Commerce Sticks With India as Surrogate on Remand in Fish Fillets From Vietnam AD Investigation
The Commerce Department continued to find that India was the appropriate primary surrogate country in its 16th administrative review of the antidumping duty order on certain frozen fish fillets from Vietnam, it said in remand results filed Nov. 6 at the Court of International Trade (Catfish Farmers of America v. U.S., CIT # 21-00380)
In his July remand order, Judge M. Miller Baker said that the department "misapplied the statutory standard" for picking surrogate countries. Commerce gave "no indication as to what criteria it employs" to find what constitutes either "the same" or "a comparable" level of economic development, he said (see 2307170051).

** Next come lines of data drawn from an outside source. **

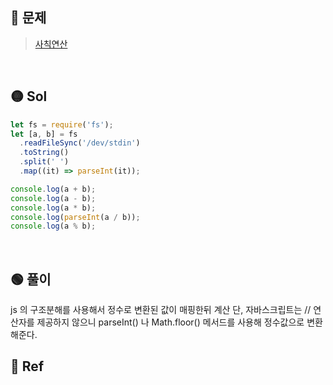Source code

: ## 🔴 문제

> [사칙연산](https://www.acmicpc.net/problem/10869)

<br/>

## 🟡 Sol

```js
let fs = require('fs');
let [a, b] = fs
  .readFileSync('/dev/stdin')
  .toString()
  .split(' ')
  .map((it) => parseInt(it));

console.log(a + b);
console.log(a - b);
console.log(a * b);
console.log(parseInt(a / b));
console.log(a % b);
```

<br/>

## 🟢 풀이

js 의 구조분해를 사용해서 정수로 변환된 값이 매핑한뒤 계산
단, 자바스크립트는 // 연산자를 제공하지 않으니 parseInt() 나 Math.floor() 메서드를 사용해 정수값으로 변환해준다.
<br/>

## 🔵 Ref

>
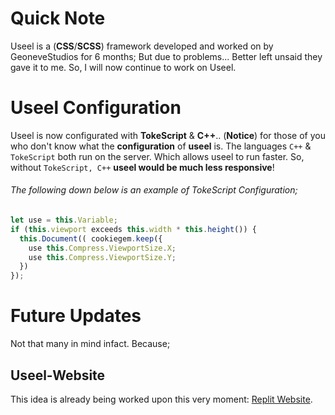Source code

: # Quick Note
Useel is a (**CSS**/**SCSS**) framework developed and worked on by GeoneveStudios for 6 months; But due to problems... Better left unsaid they gave it to me. So, I will now continue to work on Useel.

# Useel Configuration
Useel is now configurated with **TokeScript** & **C++**.. (**Notice**) for those of you who don't know what the **configuration** of **useel** is. The languages `C++` & `TokeScript` both run on the server. Which allows useel to run faster. So, without `TokeScript, C++` **useel would be much less responsive**!

###### The following down below is an example of TokeScript Configuration;
```ts
let use = this.Variable;
if (this.viewport exceeds this.width * this.height()) {
  this.Document(( cookiegem.keep({
    use this.Compress.ViewportSize.X;
    use this.Compress.ViewportSize.Y;
  })
});
```

# Future Updates
Not that many in mind infact. Because;

## Useel-Website
This idea is already being worked upon this very moment: [Replit Website](https://useel.spacies.repl.co).
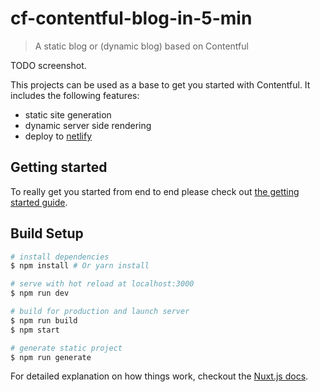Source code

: # cf-contentful-blog-in-5-min

> A static blog or (dynamic blog) based on Contentful

TODO screenshot.

This projects can be used as a base to get you started with Contentful. It includes the following features:

- static site generation
- dynamic server side rendering
- deploy to [netlify](https://www.netlify.com/)

## Getting started

To really get you started from end to end please check out [the getting started guide](./docs/GETTING-STARDED.md).

## Build Setup

``` bash
# install dependencies
$ npm install # Or yarn install

# serve with hot reload at localhost:3000
$ npm run dev

# build for production and launch server
$ npm run build
$ npm start

# generate static project
$ npm run generate
```

For detailed explanation on how things work, checkout the [Nuxt.js docs](https://github.com/nuxt/nuxt.js).
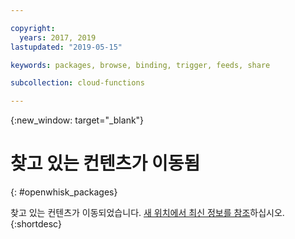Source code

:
 ```yaml
---

copyright:
  years: 2017, 2019
lastupdated: "2019-05-15"

keywords: packages, browse, binding, trigger, feeds, share

subcollection: cloud-functions

---
```



{:new_window: target="_blank"}
# 찾고 있는 컨텐츠가 이동됨
{: #openwhisk_packages}

찾고 있는 컨텐츠가 이동되었습니다. [새 위치에서 최신 정보를 참조](/docs/openwhisk?topic=cloud-functions-actions#actions_pkgs)하십시오.
{:shortdesc}

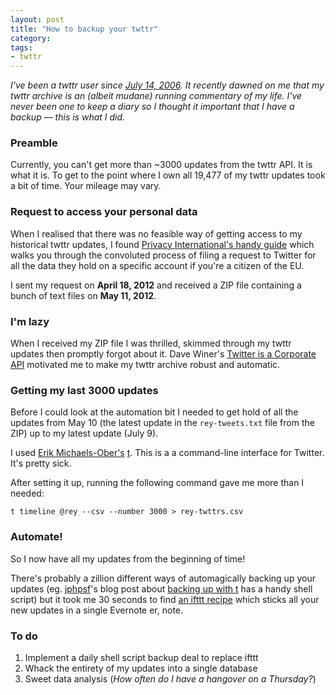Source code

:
 ```yaml
---
layout: post
title: "How to backup your twttr"
category: 
tags:
- twttr
---
```


_I've been a twttr user since [July 14, 2006](http://twbirthday.com/rey). It recently dawned on me that my twttr archive is an (albeit mudane) running commentary of my life. I've never been one to keep a diary so I thought it important that I have a backup &mdash; this is what I did._

### Preamble

Currently, you can't get more than ~3000 updates from the twttr API. It is what it is. To get to the point where I own all 19,477 of my twttr updates took a bit of time. Your mileage may vary.

###  Request to access your personal data

When I realised that there was no feasible way of getting access to my historical twttr updates, I found [Privacy International's handy guide](https://www.privacyinternational.org/blog/what-does-twitter-know-about-its-users-nologs) which walks you through the convoluted process of filing a request to Twitter for all the data they hold on a specific account if you're a citizen of the EU.

I sent my request on __April 18, 2012__ and received a ZIP file containing a bunch of text files on __May 11, 2012__.

### I'm lazy

When I received my ZIP file I was thrilled, skimmed through my twttr updates then promptly forgot about it. Dave Winer's [Twitter is a Corporate API](http://scripting.com/stories/2012/07/07/twitterIsACorporateApi.html) motivated me to make my twttr archive robust and automatic.

### Getting my last 3000 updates

Before I could look at the automation bit I needed to get hold of all the updates from May 10 (the latest update in the `rey-tweets.txt` file from the ZIP) up to my latest update (July 9).

I used [Erik Michaels-Ober's](https://github.com/sferik) [t](http://sferik.github.com/t/). This is a  a command-line interface for Twitter. It's pretty sick.

After setting it up, running the following command gave me more than I needed:

	t timeline @rey --csv --number 3000 > rey-twttrs.csv

### Automate!

So I now have all my updates from the beginning of time!

There's probably a zillion different ways of automagically backing up your updates (eg. [jphpsf](http://github.com/jphpsf)'s blog post about [backing up with t](http://blog.jphpsf.com/2012/05/07/backing-up-your-twitter-account-with-t/) has a handy shell script) but it took me 30 seconds to find [an ifttt recipe](http://ifttt.com/recipes/42084) which sticks all your new updates in a single Evernote er, note.

### To do

1. Implement a daily shell script backup deal to replace ifttt
2. Whack the entirety of my updates into a single database
2. Sweet data analysis (<em>How often do I have a hangover on a Thursday?</em>)
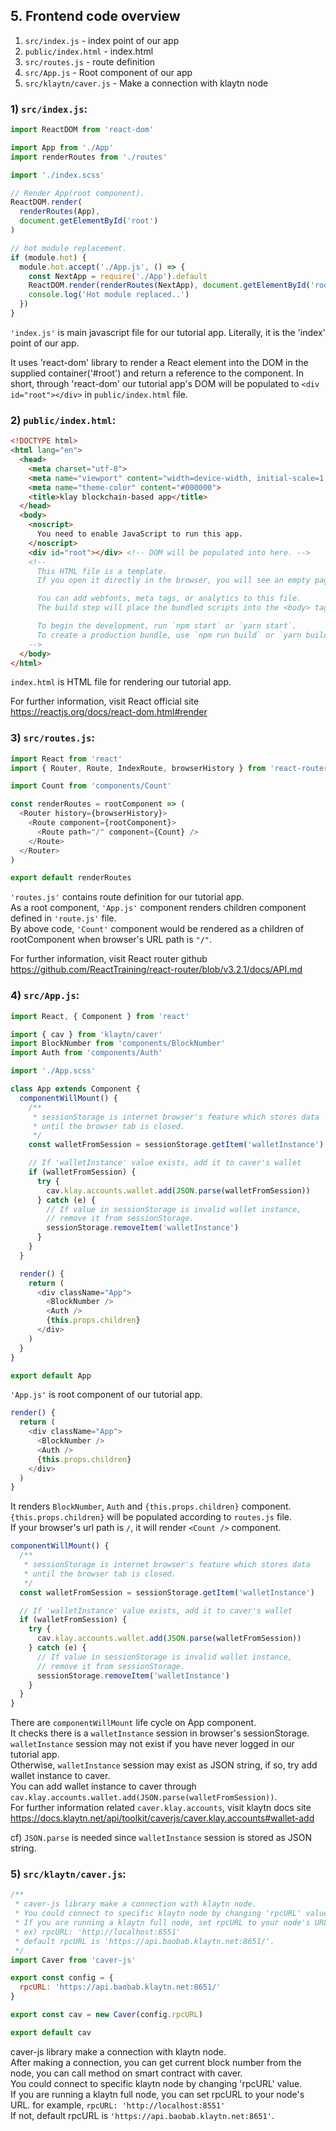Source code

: ## 5. Frontend code overview

1) `src/index.js` - index point of our app  
2) `public/index.html` - index.html  
3) `src/routes.js` - route definition  
4) `src/App.js` - Root component of our app  
5) `src/klaytn/caver.js` - Make a connection with klaytn node  

### 1) `src/index.js`:  
```js
import ReactDOM from 'react-dom'

import App from './App'
import renderRoutes from './routes'

import './index.scss'

// Render App(root component).
ReactDOM.render(
  renderRoutes(App),
  document.getElementById('root')
)

// hot module replacement.
if (module.hot) {
  module.hot.accept('./App.js', () => {
    const NextApp = require('./App').default
    ReactDOM.render(renderRoutes(NextApp), document.getElementById('root'))
    console.log('Hot module replaced..')
  })
}
```
`'index.js'` is main javascript file for our tutorial app. Literally, it is the 'index' point of our app.

It uses 'react-dom' library to render a React element into the DOM in the supplied container('#root') and return a reference to the component. In short, through 'react-dom' our tutorial app's DOM will be populated to `<div id="root"></div>` in `public/index.html` file.

### 2) `public/index.html`:  
```html
<!DOCTYPE html>
<html lang="en">
  <head>
    <meta charset="utf-8">
    <meta name="viewport" content="width=device-width, initial-scale=1, shrink-to-fit=no">
    <meta name="theme-color" content="#000000">
    <title>klay blockchain-based app</title>
  </head>
  <body>
    <noscript>
      You need to enable JavaScript to run this app.
    </noscript>
    <div id="root"></div> <!-- DOM will be populated into here. -->
    <!--
      This HTML file is a template.
      If you open it directly in the browser, you will see an empty page.

      You can add webfonts, meta tags, or analytics to this file.
      The build step will place the bundled scripts into the <body> tag.

      To begin the development, run `npm start` or `yarn start`.
      To create a production bundle, use `npm run build` or `yarn build`.
    -->
  </body>
</html>

```

`index.html` is HTML file for rendering our tutorial app.

For further information, visit React official site https://reactjs.org/docs/react-dom.html#render

### 3) `src/routes.js`:  

```js
import React from 'react'
import { Router, Route, IndexRoute, browserHistory } from 'react-router'

import Count from 'components/Count'

const renderRoutes = rootComponent => (
  <Router history={browserHistory}>
    <Route component={rootComponent}>
      <Route path="/" component={Count} />
    </Route>
  </Router>
)

export default renderRoutes
```

`'routes.js'` contains route definition for our tutorial app.  
As a root component, `'App.js'` component renders children component defined in `'route.js'` file.  
By above code, `'Count'` component would be rendered as a children of rootComponent when browser's URL path is `"/"`.

For further information, visit React router github https://github.com/ReactTraining/react-router/blob/v3.2.1/docs/API.md


### 4) `src/App.js`:  

```js
import React, { Component } from 'react'

import { cav } from 'klaytn/caver'
import BlockNumber from 'components/BlockNumber'
import Auth from 'components/Auth'

import './App.scss'

class App extends Component {
  componentWillMount() {
    /**
     * sessionStorage is internet browser's feature which stores data
     * until the browser tab is closed.
     */
    const walletFromSession = sessionStorage.getItem('walletInstance')

    // If 'walletInstance' value exists, add it to caver's wallet
    if (walletFromSession) {
      try {
        cav.klay.accounts.wallet.add(JSON.parse(walletFromSession))
      } catch (e) {
        // If value in sessionStorage is invalid wallet instance,
        // remove it from sessionStorage.
        sessionStorage.removeItem('walletInstance')
      }
    }
  }

  render() {
    return (
      <div className="App">
        <BlockNumber />
        <Auth />
        {this.props.children}
      </div>
    )
  }
}

export default App

```

`'App.js'` is root component of our tutorial app.


```js
render() {
  return (
    <div className="App">
      <BlockNumber />
      <Auth />
      {this.props.children}
    </div>
  )
}
```

It renders `BlockNumber`, `Auth` and `{this.props.children}` component.  
`{this.props.children}` will be populated according to `routes.js` file.  
If your browser's url path is `/`, it will render `<Count />` component.

```js
componentWillMount() {
  /**
   * sessionStorage is internet browser's feature which stores data
   * until the browser tab is closed.
   */
  const walletFromSession = sessionStorage.getItem('walletInstance')

  // If 'walletInstance' value exists, add it to caver's wallet
  if (walletFromSession) {
    try {
      cav.klay.accounts.wallet.add(JSON.parse(walletFromSession))
    } catch (e) {
      // If value in sessionStorage is invalid wallet instance,
      // remove it from sessionStorage.
      sessionStorage.removeItem('walletInstance')
    }
  }
}
```

There are `componentWillMount` life cycle on App component.  
It checks there is a `walletInstance` session in browser's sessionStorage.  
`walletInstance` session may not exist if you have never logged in our tutorial app.  
Otherwise, `walletInstance` session may exist as JSON string, if so, try add wallet instance to caver.  
You can add wallet instance to caver through `cav.klay.accounts.wallet.add(JSON.parse(walletFromSession))`.  
For further information related `caver.klay.accounts`, visit klaytn docs site https://docs.klaytn.net/api/toolkit/caverjs/caver.klay.accounts#wallet-add  

cf) `JSON.parse` is needed since `walletInstance` session is stored as JSON string.

### 5) `src/klaytn/caver.js`:  

```js
/**
 * caver-js library make a connection with klaytn node.
 * You could connect to specific klaytn node by changing 'rpcURL' value.
 * If you are running a klaytn full node, set rpcURL to your node's URL.
 * ex) rpcURL: 'http://localhost:8551'
 * default rpcURL is 'https://api.baobab.klaytn.net:8651/'.
 */
import Caver from 'caver-js'

export const config = {
  rpcURL: 'https://api.baobab.klaytn.net:8651/'
}

export const cav = new Caver(config.rpcURL)

export default cav
```

caver-js library make a connection with klaytn node.  
After making a connection, you can get current block number from the node, you can call method on smart contract with caver.  
You could connect to specific klaytn node by changing 'rpcURL' value.  
If you are running a klaytn full node, you can set rpcURL to your node's URL. for example, `rpcURL: 'http://localhost:8551'`  
If not, default rpcURL is `'https://api.baobab.klaytn.net:8651'`.
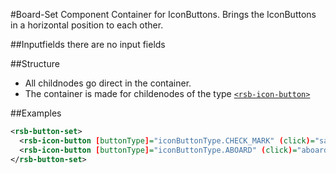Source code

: #Board-Set Component
Container for IconButtons. Brings the IconButtons in a horizontal position to each other.  

##Inputfields
there are no input fields

##Structure
* All childnodes go direct in the container.
* The container is made for childenodes of the type [`<rsb-icon-button>`](../icon-button)

##Examples
```xml
<rsb-button-set>
  <rsb-icon-button [buttonType]="iconButtonType.CHECK_MARK" (click)="save()"></rsb-icon-button>
  <rsb-icon-button [buttonType]="iconButtonType.ABOARD" (click)="aboard()"></rsb-icon-button>
</rsb-button-set>
```

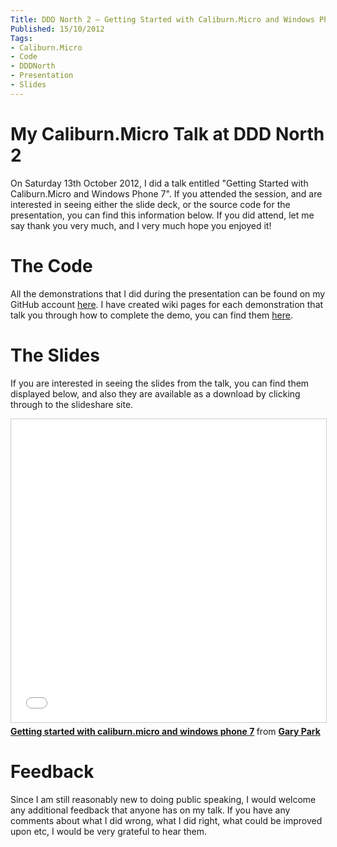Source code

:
 ```yaml
---
Title: DDD North 2 – Getting Started with Caliburn.Micro and Windows Phone 7
Published: 15/10/2012
Tags:
- Caliburn.Micro
- Code
- DDDNorth
- Presentation
- Slides
---
```


# My Caliburn.Micro Talk at DDD North 2

On Saturday 13th October 2012, I did a talk entitled "Getting Started with Caliburn.Micro and Windows Phone 7". If you attended the session, and are interested in seeing either the slide deck, or the source code for the presentation, you can find this information below. If you did attend, let me say thank you very much, and I very much hope you enjoyed it!

# The Code

All the demonstrations that I did during the presentation can be found on my GitHub account [here](https://github.com/gep13/CaliburnMicroDemos). I have created wiki pages for each demonstration that talk you through how to complete the demo, you can find them [here](https://github.com/gep13/CaliburnMicroDemos/wiki).

# The Slides

If you are interested in seeing the slides from the talk, you can find them displayed below, and also they are available as a download by clicking through to the slideshare site.

<iframe src="//www.slideshare.net/slideshow/embed_code/key/5iTOaQkl3uFbp" width="595" height="485" frameborder="0" marginwidth="0" marginheight="0" scrolling="no" style="border:1px solid #CCC; border-width:1px; margin-bottom:5px; max-width: 100%;" allowfullscreen> </iframe> <div style="margin-bottom:5px"> <strong> <a href="//www.slideshare.net/gep13/getting-started-with-caliburnmicro-and-windows-phone-7" title="Getting started with caliburn.micro and windows phone 7" target="_blank">Getting started with caliburn.micro and windows phone 7</a> </strong> from <strong><a target="_blank" href="//www.slideshare.net/gep13">Gary Park</a></strong> </div>

# Feedback

Since I am still reasonably new to doing public speaking, I would welcome any additional feedback that anyone has on my talk. If you have any comments about what I did wrong, what I did right, what could be improved upon etc, I would be very grateful to hear them.
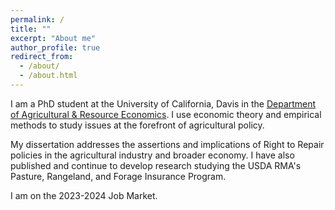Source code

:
```yaml
---
permalink: /
title: ""
excerpt: "About me"
author_profile: true
redirect_from: 
  - /about/
  - /about.html
---
```



I am a PhD student at the University of California, Davis in the [Department of Agricultural &amp; Resource Economics](https://are.ucdavis.edu/). I use economic theory and empirical methods to study issues at the forefront of agricultural policy. 

My dissertation addresses the assertions and implications of Right to Repair policies in the agricultural industry and broader economy. I have also published and continue to develop research studying the USDA RMA's Pasture, Rangeland, and Forage Insurance Program.

I am on the 2023-2024 Job Market.
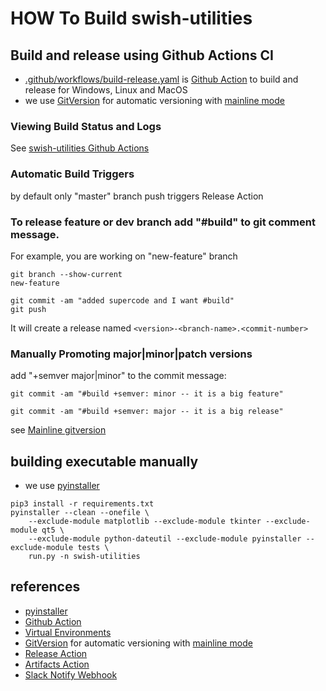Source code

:# HOW To Build swish-utilities

## Build and release using Github Actions CI
- [.github/workflows/build-release.yaml](.github/workflows/build-release.yaml) is [Github Action](https://docs.github.com/en/actions) to build and release for Windows, Linux and MacOS
- we use [GitVersion](https://gitversion.net/docs/) for automatic versioning with [mainline mode](https://gitversion.net/docs/reference/modes/mainline)

### Viewing Build Status and Logs
See [swish-utilities Github Actions](https://github.com/swish-ai/swish-utilities/actions)

### Automatic Build Triggers
by default only "master" branch push triggers Release Action  

### To release feature or dev branch add "#build" to git comment message. 
For example, you are working on "new-feature" branch
```
git branch --show-current
new-feature
```

```
git commit -am "added supercode and I want #build"
git push
```
It will create a release named `<version>-<branch-name>.<commit-number>`

### Manually Promoting major|minor|patch versions
add "+semver major|minor" to the commit message:
```
git commit -am "#build +semver: minor -- it is a big feature"
```
```
git commit -am "#build +semver: major -- it is a big release"
```
see [Mainline gitversion](https://gitversion.net/docs/reference/modes/mainline)


## building executable manually
- we use [pyinstaller](https://pyinstaller.readthedocs.io/en/stable/)
```
pip3 install -r requirements.txt
pyinstaller --clean --onefile \
    --exclude-module matplotlib --exclude-module tkinter --exclude-module qt5 \
    --exclude-module python-dateutil --exclude-module pyinstaller --exclude-module tests \
    run.py -n swish-utilities
```

## references
- [pyinstaller](https://pyinstaller.readthedocs.io/en/stable/)
- [Github Action](https://docs.github.com/en/actions)
- [Virtual Environments](https://github.com/actions/virtual-environments)
- [GitVersion](https://gitversion.net/docs/) for automatic versioning with [mainline mode](https://gitversion.net/docs/reference/modes/mainline)
- [Release Action](https://github.com/softprops/action-gh-release)
- [Artifacts Action](https://docs.github.com/en/actions/advanced-guides/storing-workflow-data-as-artifacts)
- [Slack Notify Webhook](https://github.com/marketplace/actions/slack-notify)

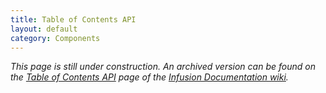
 ```yaml
---
title: Table of Contents API
layout: default
category: Components
---
```


_This page is still under construction. An archived version can be found on the [Table of Contents API](http://wiki.fluidproject.org/display/docs/Table+of+Contents+API) page of the [Infusion Documentation wiki](http://wiki.fluidproject.org/display/docs/Infusion+Documentation)._
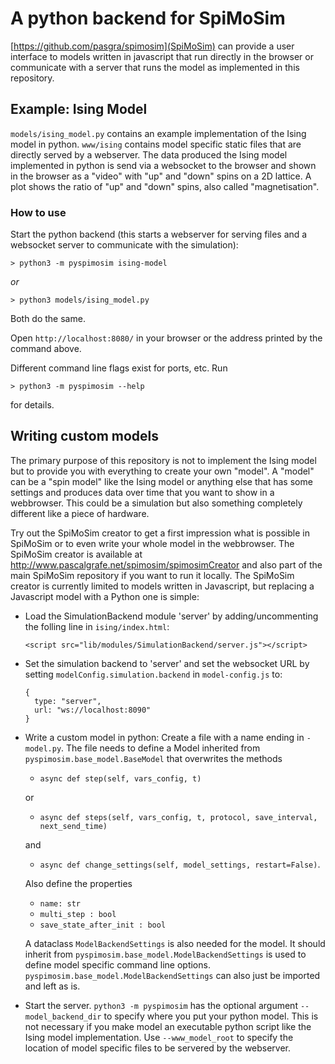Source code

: # A python backend for SpiMoSim

[https://github.com/pasgra/spimosim](SpiMoSim) can provide a user interface to
models written in javascript that run directly in the browser or communicate
with a server that runs the model as implemented in this repository.

## Example: Ising Model

`models/ising_model.py` contains an example implementation of the Ising model
in python. `www/ising` contains model specific static files that are
directly served by a webserver. The data produced the Ising model
implemented in python is send via a websocket to the browser and shown in the
browser as a "video" with "up" and "down" spins on a 2D lattice. A plot shows
the ratio of "up" and "down" spins, also called "magnetisation".

### How to use

Start the python backend (this starts a webserver for serving files
and a websocket server to communicate with the simulation):

`> python3 -m pyspimosim ising-model`

*or*

`> python3 models/ising_model.py` 

Both do the same.

Open `http://localhost:8080/` in your browser or the address printed by
the command above. 

Different command line flags exist for ports, etc. Run

`> python3 -m pyspimosim --help`

for details.

## Writing custom models

The primary purpose of this repository is not to implement the Ising model
but to provide you with everything to create your own "model". A "model"
can be a "spin model" like the Ising model or anything else that has some
settings and produces data over time that you want to show in a webbrowser.
This could be a simulation but also something completely different like a
piece of hardware.

Try out the SpiMoSim creator to get a first impression what is possible in
SpiMoSim or to even write your whole model in the webbrowser. The
SpiMoSim creator is available at
<http://www.pascalgrafe.net/spimosim/spimosimCreator> and also part of the
main SpiMoSim repository if you want to run it locally. The SpiMoSim creator
is currently limited to models written in Javascript, but replacing a
Javascript model with a Python one is simple:

* Load the SimulationBackend module 'server' by adding/uncommenting
  the folling line in `ising/index.html`:
 
   `<script src="lib/modules/SimulationBackend/server.js"></script>`

* Set the simulation backend to 'server' and set the websocket URL
  by setting `modelConfig.simulation.backend` in `model-config.js` to:
 
   ```
   {
     type: "server",
     url: "ws://localhost:8090"
   }
   ```

* Write a custom model in python: Create a file with a name ending in
  `-model.py`. The file needs to define a Model inherited from
  `pyspimosim.base_model.BaseModel` that overwrites the methods
  
  - `async def step(self, vars_config, t)`
  
  or

  - `async def steps(self, vars_config, t, protocol, save_interval, next_send_time)`
  
  
  and
  
  - `async def change_settings(self, model_settings, restart=False)`.

  Also define the properties

  - `name: str`
  - `multi_step : bool`
  - `save_state_after_init : bool`
    
  
  A dataclass `ModelBackendSettings` is also needed for the model.
  It should inherit from `pyspimosim.base_model.ModelBackendSettings`
  is used to define model specific command line options.
  `pyspimosim.base_model.ModelBackendSettings` can also just be imported
  and left as is.

* Start the server. `python3 -m pyspimosim` has the optional argument
  `--model_backend_dir` to specify where you put your python model. This
  is not necessary if you make model an executable python script like
  the Ising model implementation. Use `--www_model_root` to specify the
  location of model specific files to be servered by the webserver.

In response, and in accordance with the court’s order, Commerce said it reconsidered the relative merits of the Indonesian data, but continued to find that Indonesian economic development outpaced that of Vietnam and made the country a poor comparison. The surrogate criteria demonstrated that India offers "the best information on the record" for surrogate values, Commerce said. Even if the Indonesian data was equivalent, it would not change the department's results because it has discretion to choose between potential surrogate countries, it said.
Commerce said it uses a variety of sources to choose countries that "reasonably represent" the market values that would be present in the non-market economy country and that its approach has been sustained in prior cases. The petitioners have essentially asked the department to "reweigh the evidence" to favor certain surrogate value selection criteria over others in order to force the department to use Indonesian data more favorable to them, Commerce said.
The department did further explain its surrogate country selection process as a hierarchy of preferences beginning with countries at the same level of economic development as the country in question, then looking at countries that are significant producers of comparable merchandise, followed by whether those countries had usable data. Only then, Commerce said, does it consider countries outside of "the same" level of economic development.
In this case, Commerce said it began with the annual World Bank Development Report, which showed India was much more closely related to Vietnam than Indonesia in terms of development for the period of investigation, based on per capita GNI. Commerce also found that India was a significant producer of comparable merchandise and that the record contained usable data for India.
Commerce said because of the initial matching, the department was not presented with a scenario where none of the countries on its list matched enough to require the selection of a country at a different level of economic development, such as Indonesia.